Open Cinema

  • Over thirty peer organisations who work with the arts to improve the lives of homeless people met at Esmee Fairbairn Foundation to share ideas, experience, fellowship and plans. The project has emerged from the Homeless Link-led Get Creative (download report here) to whose advisory committee Open Cinema was a contributor. We look forward to the next quarterly meeting, to welcoming new members, and fostering a national and international movement of arts/homeless practicioners.

  • St Mungo's in Chancery Lane, London, have been running a season called How to Chane the World, featuring classics like Dr Strangelove, Big, and the 3hr 30mins Its a Mad, Mad, Mad, Mad World. But the centrepiece took place on August 29 when Grierson-winning director Jerry Rothwell (Deep Water, Town of Runners) appeared to introduce and discuss his documentary history of Greenpeace, the Sundance-winning How to Change the World, which opened Sheffield Doc/Fest in 2015. Our regulars, some of whom remembered the first actions Greenpeace took to stop whaling and artic drilling, engaged Jerry in conversation about the film, the season, and the world.

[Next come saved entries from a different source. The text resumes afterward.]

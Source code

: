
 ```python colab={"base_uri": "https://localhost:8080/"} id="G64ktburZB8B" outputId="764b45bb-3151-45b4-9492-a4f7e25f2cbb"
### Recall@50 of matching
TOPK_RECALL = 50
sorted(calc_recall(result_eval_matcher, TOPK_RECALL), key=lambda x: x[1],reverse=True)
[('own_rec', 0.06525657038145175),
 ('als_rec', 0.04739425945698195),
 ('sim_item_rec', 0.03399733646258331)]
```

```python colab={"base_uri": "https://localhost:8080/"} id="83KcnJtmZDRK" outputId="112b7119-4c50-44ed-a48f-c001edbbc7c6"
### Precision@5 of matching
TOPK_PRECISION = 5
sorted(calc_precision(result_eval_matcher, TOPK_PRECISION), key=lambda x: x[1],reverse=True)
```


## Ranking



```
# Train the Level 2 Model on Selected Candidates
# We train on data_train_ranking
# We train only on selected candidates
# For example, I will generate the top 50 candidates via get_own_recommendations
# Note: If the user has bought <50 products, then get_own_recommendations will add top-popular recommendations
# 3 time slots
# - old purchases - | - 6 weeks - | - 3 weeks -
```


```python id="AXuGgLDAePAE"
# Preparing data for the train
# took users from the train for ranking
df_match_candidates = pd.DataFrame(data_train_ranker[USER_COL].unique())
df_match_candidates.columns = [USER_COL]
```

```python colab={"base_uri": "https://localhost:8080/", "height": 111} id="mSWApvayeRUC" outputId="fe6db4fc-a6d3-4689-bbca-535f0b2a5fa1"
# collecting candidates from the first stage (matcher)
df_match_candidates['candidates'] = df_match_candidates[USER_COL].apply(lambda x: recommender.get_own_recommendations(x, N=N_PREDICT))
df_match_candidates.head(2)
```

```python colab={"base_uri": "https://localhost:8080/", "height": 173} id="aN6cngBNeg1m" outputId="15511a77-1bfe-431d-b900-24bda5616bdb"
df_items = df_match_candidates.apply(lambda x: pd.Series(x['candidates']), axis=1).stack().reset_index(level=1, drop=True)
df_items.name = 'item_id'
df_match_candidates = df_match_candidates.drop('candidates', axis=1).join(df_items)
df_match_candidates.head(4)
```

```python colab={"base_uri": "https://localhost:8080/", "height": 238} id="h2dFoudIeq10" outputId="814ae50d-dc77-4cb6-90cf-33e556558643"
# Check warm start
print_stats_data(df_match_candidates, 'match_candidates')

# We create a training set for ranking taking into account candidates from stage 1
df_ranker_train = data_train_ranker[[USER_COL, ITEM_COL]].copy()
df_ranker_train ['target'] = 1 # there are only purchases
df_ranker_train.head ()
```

  • On 4 July, the BFI hosted the first Open Cinema Digital Pathways Showcase. 60 delegates from over 20 organisations watched four short films from two groundbreaking new 'tech inclusion' programmes on which Open Cinema has been working with partners including the Tinder Foundation, Homeless Link, Evolve Housing + Support, Richmond-upon-Thames College, Living Networks, and with support from funders the Big Lottery Fund and Cisco Systems.

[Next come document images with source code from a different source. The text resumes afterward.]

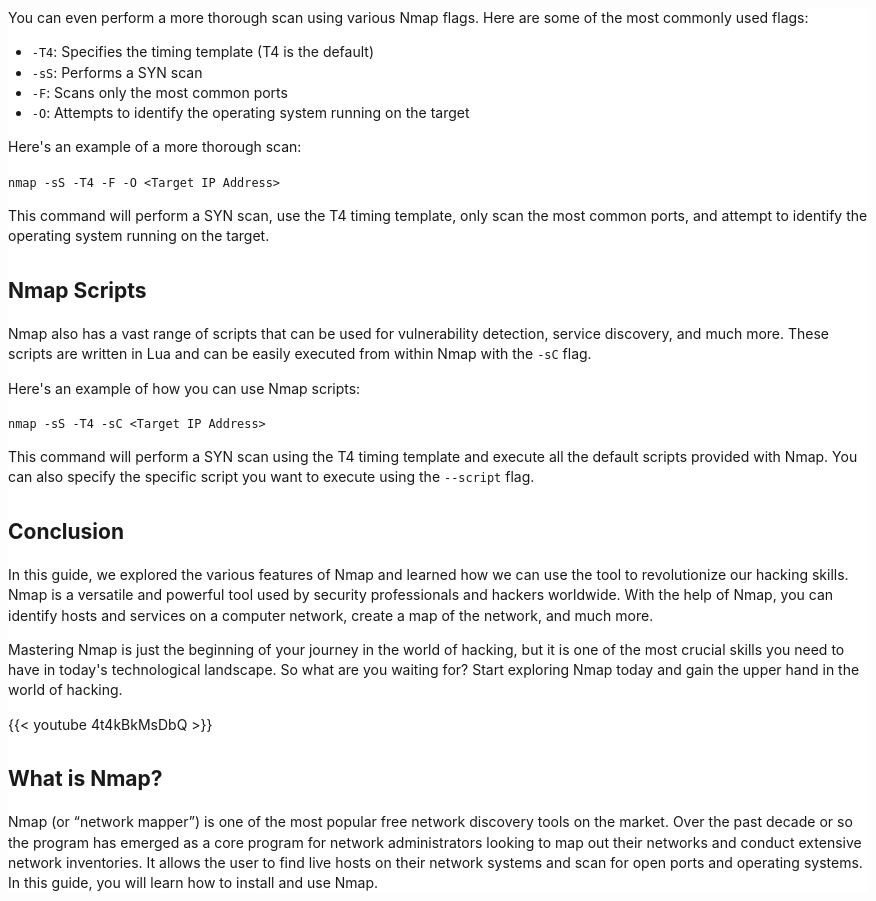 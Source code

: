 You can even perform a more thorough scan using various Nmap flags. Here are some of the most commonly used flags:

- `-T4`: Specifies the timing template (T4 is the default)
- `-sS`: Performs a SYN scan
- `-F`: Scans only the most common ports
- `-O`: Attempts to identify the operating system running on the target

Here's an example of a more thorough scan:

```
nmap -sS -T4 -F -O <Target IP Address>
```

This command will perform a SYN scan, use the T4 timing template, only scan the most common ports, and attempt to identify the operating system running on the target.

## Nmap Scripts

Nmap also has a vast range of scripts that can be used for vulnerability detection, service discovery, and much more. These scripts are written in Lua and can be easily executed from within Nmap with the `-sC` flag.

Here's an example of how you can use Nmap scripts:

```
nmap -sS -T4 -sC <Target IP Address>
```

This command will perform a SYN scan using the T4 timing template and execute all the default scripts provided with Nmap. You can also specify the specific script you want to execute using the `--script` flag.

## Conclusion

In this guide, we explored the various features of Nmap and learned how we can use the tool to revolutionize our hacking skills. Nmap is a versatile and powerful tool used by security professionals and hackers worldwide. With the help of Nmap, you can identify hosts and services on a computer network, create a map of the network, and much more.

Mastering Nmap is just the beginning of your journey in the world of hacking, but it is one of the most crucial skills you need to have in today's technological landscape. So what are you waiting for? Start exploring Nmap today and gain the upper hand in the world of hacking.

{{< youtube 4t4kBkMsDbQ >}} 




 
## What is Nmap?
 
Nmap (or “network mapper”) is one of the most popular free network discovery tools on the market. Over the past decade or so the program has emerged as a core program for network administrators looking to map out their networks and conduct extensive network inventories. It allows the user to find live hosts on their network systems and scan for open ports and operating systems. In this guide, you will learn how to install and use Nmap.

    A panel made up of leaders from these organisations engaged in lively discussion of the issues of digital skills and an inclusive economy with an audience of programme participants and other invited guests following the screenings. Refreshments were served to an electronica soundtrack and much constructive hobnobbing took place.

  • George Bageya, our outstanding cinema and peer mentoring coordinator at the Evolve Open Cinemas in Stockwell and Croydon won the Apprentice of the Year award for the London region in the Chartered Institute of Housing's Housing Heroes Awards. He then went on to win the national award at the annual ceremony in Manchester on 27 June. The award was presented by broadcaster and former member of parliament Gyles Brandreth. Hats off to George!

  • Open Cinema's latest Enterprise Film Programme - training young people excluded from education, work and training in life, media and enterprise skills, launched at Cisco Systems in Feltham, in partnership with Living Networks. The programme runs for 12 weeks, and offers participants the opportunity to graduate to a paid, accredited, three-year apprenticeship at Cisco Systems.

    Work created through this and the Reboot UK programme (see this page next month) will be showcased at BFI Southbank on 4 July 2016. To attend, please email rsvp@opencinema.net.

  • Open Cinema International's new digital platform for community cinema powered its first ticketed screening, at the Impact Hub Westminster. Ping Pong (2012), directed by Anson and Hugh Hartford, tells the story of eight participants of the World Over 80s Table Tennis Championships. The screening was preceded by an exhibition match - and open challenge! - by members of the Veterans English Table Tennis Society (VETTS), and followed by a Q&A with the players and producer Beadie Finzi.

  • On 15 March, The Royal Institute of Arts Manufacturing and Commerce held a packed gathering on the ultra-live topic of the sharing economy. OC CEO Christoph Warrack was there to present on Open Cinema as a sharing economy platform alongside great social ventures Lend and Tend, LiftShare, Library of Things and GrubClub. The RSA's senior researcher in the economy, enterprise and manufacturing team Brhmie Balaram was there to summarise research they have recently published (here) into developments in this area.

  • OC International is currently raising its seed equity round, and was glad this month to confirm Creative England as the first investor, through its Strategic Partnerships Fund, with funds originating in the BFI Lottery Film Fund.

  • In October 2015, Dr Clive James Nwonka (see Team) joined Open Cinema as its first Impact Director. In November, he presented a paper on Open Cinema at the Salford Media Festival.

    This paper develops the work - within a rigorously academic framework - of mapping the contours of our work as a catalyst for community development. More reports in this line of enquiry may be expected in 2016.

    Download Report

  • ​December 2015 - OC meets the Prince of Wales

    • Posted on 10th Dec
    • Category: Blog

    Open Cinema, a supported venture on the Business in the Community arc programme, was featured in a showcase to celebrate the creation of 1,000 jobs through the programme. During the event, HRH the Prince of Wales stopped to ask our CMO Ben Hirsch about our work, the kind of centres we work in and the pricing we're able to offer community members, and concluded that our work was "fantastic".